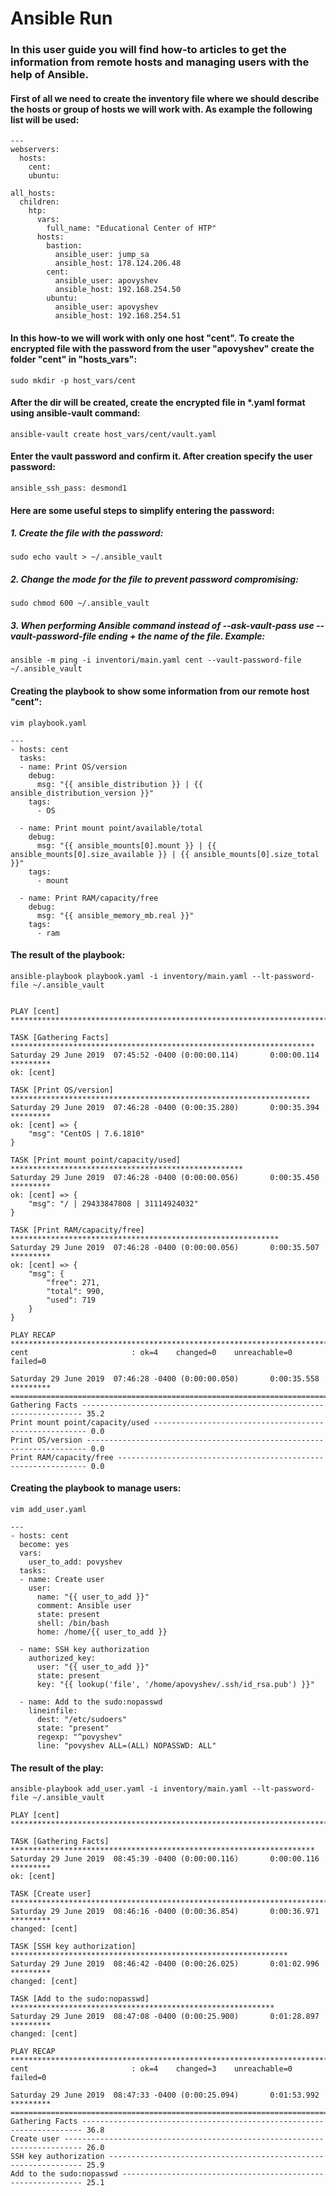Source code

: # Ansible Run

### In this user guide you will find how-to articles to get the information from remote hosts and managing users with the help of Ansible.

#### First of all we need to create the inventory file where we should describe the hosts or group of hosts we will work with. As example the following list will be used:

```
---
webservers:
  hosts:
    cent:
    ubuntu:

all_hosts:
  children:
    htp:
      vars:
        full_name: "Educational Center of HTP"
      hosts:
        bastion:
          ansible_user: jump_sa
          ansible_host: 178.124.206.48
        cent:
          ansible_user: apovyshev
          ansible_host: 192.168.254.50
        ubuntu:
          ansible_user: apovyshev
          ansible_host: 192.168.254.51
```
#### In this how-to we will work with only one host "cent". To create the encrypted file with the password from the user "apovyshev" create the folder "cent" in "hosts_vars":
```
sudo mkdir -p host_vars/cent
```
#### After the dir will be created, create the encrypted file in *.yaml format  using ansible-vault command:

```
ansible-vault create host_vars/cent/vault.yaml
```
#### Enter the vault password and confirm it. After creation specify the user password:

```
ansible_ssh_pass: desmond1
```
#### Here are some useful steps to simplify entering the password:

##### 1. Create the file with the password:

```
sudo echo vault > ~/.ansible_vault
```

##### 2. Change the mode for the file to prevent password compromising:

```
sudo chmod 600 ~/.ansible_vault
```
##### 3. When performing Ansible command instead of --ask-vault-pass use --vault-password-file ending + the name of the file. Example:

```
ansible -m ping -i inventori/main.yaml cent --vault-password-file ~/.ansible_vault
```

#### Creating the playbook to show some information from our remote host "cent":

```
vim playbook.yaml
```
```
---
- hosts: cent
  tasks:
  - name: Print OS/version
    debug:
      msg: "{{ ansible_distribution }} | {{ ansible_distribution_version }}"
    tags:
      - OS

  - name: Print mount point/available/total
    debug:
      msg: "{{ ansible_mounts[0].mount }} | {{ ansible_mounts[0].size_available }} | {{ ansible_mounts[0].size_total }}"
    tags:
      - mount

  - name: Print RAM/capacity/free
    debug:
      msg: "{{ ansible_memory_mb.real }}"
    tags:
      - ram
```
#### The result of the playbook:

```
ansible-playbook playbook.yaml -i inventory/main.yaml --lt-password-file ~/.ansible_vault
```
```

PLAY [cent] *******************************************************************************

TASK [Gathering Facts] ********************************************************************
Saturday 29 June 2019  07:45:52 -0400 (0:00:00.114)       0:00:00.114 *********
ok: [cent]

TASK [Print OS/version] *******************************************************************
Saturday 29 June 2019  07:46:28 -0400 (0:00:35.280)       0:00:35.394 *********
ok: [cent] => {
    "msg": "CentOS | 7.6.1810"
}

TASK [Print mount point/capacity/used] ****************************************************
Saturday 29 June 2019  07:46:28 -0400 (0:00:00.056)       0:00:35.450 *********
ok: [cent] => {
    "msg": "/ | 29433847808 | 31114924032"
}

TASK [Print RAM/capacity/free] ************************************************************
Saturday 29 June 2019  07:46:28 -0400 (0:00:00.056)       0:00:35.507 *********
ok: [cent] => {
    "msg": {
        "free": 271,
        "total": 990,
        "used": 719
    }
}

PLAY RECAP ********************************************************************************
cent                       : ok=4    changed=0    unreachable=0    failed=0

Saturday 29 June 2019  07:46:28 -0400 (0:00:00.050)       0:00:35.558 *********
===============================================================================
Gathering Facts ---------------------------------------------------------------------- 35.2
Print mount point/capacity/used ------------------------------------------------------- 0.0
Print OS/version ---------------------------------------------------------------------- 0.0
Print RAM/capacity/free --------------------------------------------------------------- 0.0
```
#### Creating the playbook to manage users:

```
vim add_user.yaml
```
```
---
- hosts: cent
  become: yes
  vars:
    user_to_add: povyshev
  tasks:
  - name: Create user
    user:
      name: "{{ user_to_add }}"
      comment: Ansible user
      state: present
      shell: /bin/bash
      home: /home/{{ user_to_add }}

  - name: SSH key authorization
    authorized_key:
      user: "{{ user_to_add }}"
      state: present
      key: "{{ lookup('file', '/home/apovyshev/.ssh/id_rsa.pub') }}"

  - name: Add to the sudo:nopasswd
    lineinfile:
      dest: "/etc/sudoers"
      state: "present"
      regexp: "^povyshev"
      line: "povyshev ALL=(ALL) NOPASSWD: ALL"
```
#### The result of the play:

```
ansible-playbook add_user.yaml -i inventory/main.yaml --lt-password-file ~/.ansible_vault
```
```
PLAY [cent] *******************************************************************************

TASK [Gathering Facts] ********************************************************************
Saturday 29 June 2019  08:45:39 -0400 (0:00:00.116)       0:00:00.116 *********
ok: [cent]

TASK [Create user] ************************************************************************
Saturday 29 June 2019  08:46:16 -0400 (0:00:36.854)       0:00:36.971 *********
changed: [cent]

TASK [SSH key authorization] **************************************************************
Saturday 29 June 2019  08:46:42 -0400 (0:00:26.025)       0:01:02.996 *********
changed: [cent]

TASK [Add to the sudo:nopasswd] ***********************************************************
Saturday 29 June 2019  08:47:08 -0400 (0:00:25.900)       0:01:28.897 *********
changed: [cent]

PLAY RECAP ********************************************************************************
cent                       : ok=4    changed=3    unreachable=0    failed=0

Saturday 29 June 2019  08:47:33 -0400 (0:00:25.094)       0:01:53.992 *********
===============================================================================
Gathering Facts ---------------------------------------------------------------------- 36.8
Create user -------------------------------------------------------------------------- 26.0
SSH key authorization ---------------------------------------------------------------- 25.9
Add to the sudo:nopasswd ------------------------------------------------------------- 25.1
```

^^^^^^^^

#### Work required:
Your copy should match the listing exactly, apart from the pictures it leaves out.

#### Solved problem:
Source code

: # Ansible Run

### In this user guide you will find how-to articles to get the information from remote hosts and managing users with the help of Ansible.

#### First of all we need to create the inventory file where we should describe the hosts or group of hosts we will work with. As example the following list will be used:

```
---
webservers:
  hosts:
    cent:
    ubuntu:

all_hosts:
  children:
    htp:
      vars:
        full_name: "Educational Center of HTP"
      hosts:
        bastion:
          ansible_user: jump_sa
          ansible_host: 178.124.206.48
        cent:
          ansible_user: apovyshev
          ansible_host: 192.168.254.50
        ubuntu:
          ansible_user: apovyshev
          ansible_host: 192.168.254.51
```
#### In this how-to we will work with only one host "cent". To create the encrypted file with the password from the user "apovyshev" create the folder "cent" in "hosts_vars":
```
sudo mkdir -p host_vars/cent
```
#### After the dir will be created, create the encrypted file in *.yaml format  using ansible-vault command:

```
ansible-vault create host_vars/cent/vault.yaml
```
#### Enter the vault password and confirm it. After creation specify the user password:

```
ansible_ssh_pass: desmond1
```
#### Here are some useful steps to simplify entering the password:

##### 1. Create the file with the password:

```
sudo echo vault > ~/.ansible_vault
```

##### 2. Change the mode for the file to prevent password compromising:

```
sudo chmod 600 ~/.ansible_vault
```
##### 3. When performing Ansible command instead of --ask-vault-pass use --vault-password-file ending + the name of the file. Example:

```
ansible -m ping -i inventori/main.yaml cent --vault-password-file ~/.ansible_vault
```

#### Creating the playbook to show some information from our remote host "cent":

```
vim playbook.yaml
```
```
---
- hosts: cent
  tasks:
  - name: Print OS/version
    debug:
      msg: "{{ ansible_distribution }} | {{ ansible_distribution_version }}"
    tags:
      - OS

  - name: Print mount point/available/total
    debug:
      msg: "{{ ansible_mounts[0].mount }} | {{ ansible_mounts[0].size_available }} | {{ ansible_mounts[0].size_total }}"
    tags:
      - mount

  - name: Print RAM/capacity/free
    debug:
      msg: "{{ ansible_memory_mb.real }}"
    tags:
      - ram
```
#### The result of the playbook:

```
ansible-playbook playbook.yaml -i inventory/main.yaml --lt-password-file ~/.ansible_vault
```
```

PLAY [cent] *******************************************************************************

TASK [Gathering Facts] ********************************************************************
Saturday 29 June 2019  07:45:52 -0400 (0:00:00.114)       0:00:00.114 *********
ok: [cent]

TASK [Print OS/version] *******************************************************************
Saturday 29 June 2019  07:46:28 -0400 (0:00:35.280)       0:00:35.394 *********
ok: [cent] => {
    "msg": "CentOS | 7.6.1810"
}

TASK [Print mount point/capacity/used] ****************************************************
Saturday 29 June 2019  07:46:28 -0400 (0:00:00.056)       0:00:35.450 *********
ok: [cent] => {
    "msg": "/ | 29433847808 | 31114924032"
}

TASK [Print RAM/capacity/free] ************************************************************
Saturday 29 June 2019  07:46:28 -0400 (0:00:00.056)       0:00:35.507 *********
ok: [cent] => {
    "msg": {
        "free": 271,
        "total": 990,
        "used": 719
    }
}

PLAY RECAP ********************************************************************************
cent                       : ok=4    changed=0    unreachable=0    failed=0

Saturday 29 June 2019  07:46:28 -0400 (0:00:00.050)       0:00:35.558 *********
===============================================================================
Gathering Facts ---------------------------------------------------------------------- 35.2
Print mount point/capacity/used ------------------------------------------------------- 0.0
Print OS/version ---------------------------------------------------------------------- 0.0
Print RAM/capacity/free --------------------------------------------------------------- 0.0
```
#### Creating the playbook to manage users:

```
vim add_user.yaml
```
```
---
- hosts: cent
  become: yes
  vars:
    user_to_add: povyshev
  tasks:
  - name: Create user
    user:
      name: "{{ user_to_add }}"
      comment: Ansible user
      state: present
      shell: /bin/bash
      home: /home/{{ user_to_add }}

  - name: SSH key authorization
    authorized_key:
      user: "{{ user_to_add }}"
      state: present
      key: "{{ lookup('file', '/home/apovyshev/.ssh/id_rsa.pub') }}"

  - name: Add to the sudo:nopasswd
    lineinfile:
      dest: "/etc/sudoers"
      state: "present"
      regexp: "^povyshev"
      line: "povyshev ALL=(ALL) NOPASSWD: ALL"
```
#### The result of the play:

```
ansible-playbook add_user.yaml -i inventory/main.yaml --lt-password-file ~/.ansible_vault
```
```
PLAY [cent] *******************************************************************************

TASK [Gathering Facts] ********************************************************************
Saturday 29 June 2019  08:45:39 -0400 (0:00:00.116)       0:00:00.116 *********
ok: [cent]

TASK [Create user] ************************************************************************
Saturday 29 June 2019  08:46:16 -0400 (0:00:36.854)       0:00:36.971 *********
changed: [cent]

TASK [SSH key authorization] **************************************************************
Saturday 29 June 2019  08:46:42 -0400 (0:00:26.025)       0:01:02.996 *********
changed: [cent]

TASK [Add to the sudo:nopasswd] ***********************************************************
Saturday 29 June 2019  08:47:08 -0400 (0:00:25.900)       0:01:28.897 *********
changed: [cent]

PLAY RECAP ********************************************************************************
cent                       : ok=4    changed=3    unreachable=0    failed=0

Saturday 29 June 2019  08:47:33 -0400 (0:00:25.094)       0:01:53.992 *********
===============================================================================
Gathering Facts ---------------------------------------------------------------------- 36.8
Create user -------------------------------------------------------------------------- 26.0
SSH key authorization ---------------------------------------------------------------- 25.9
Add to the sudo:nopasswd ------------------------------------------------------------- 25.1
```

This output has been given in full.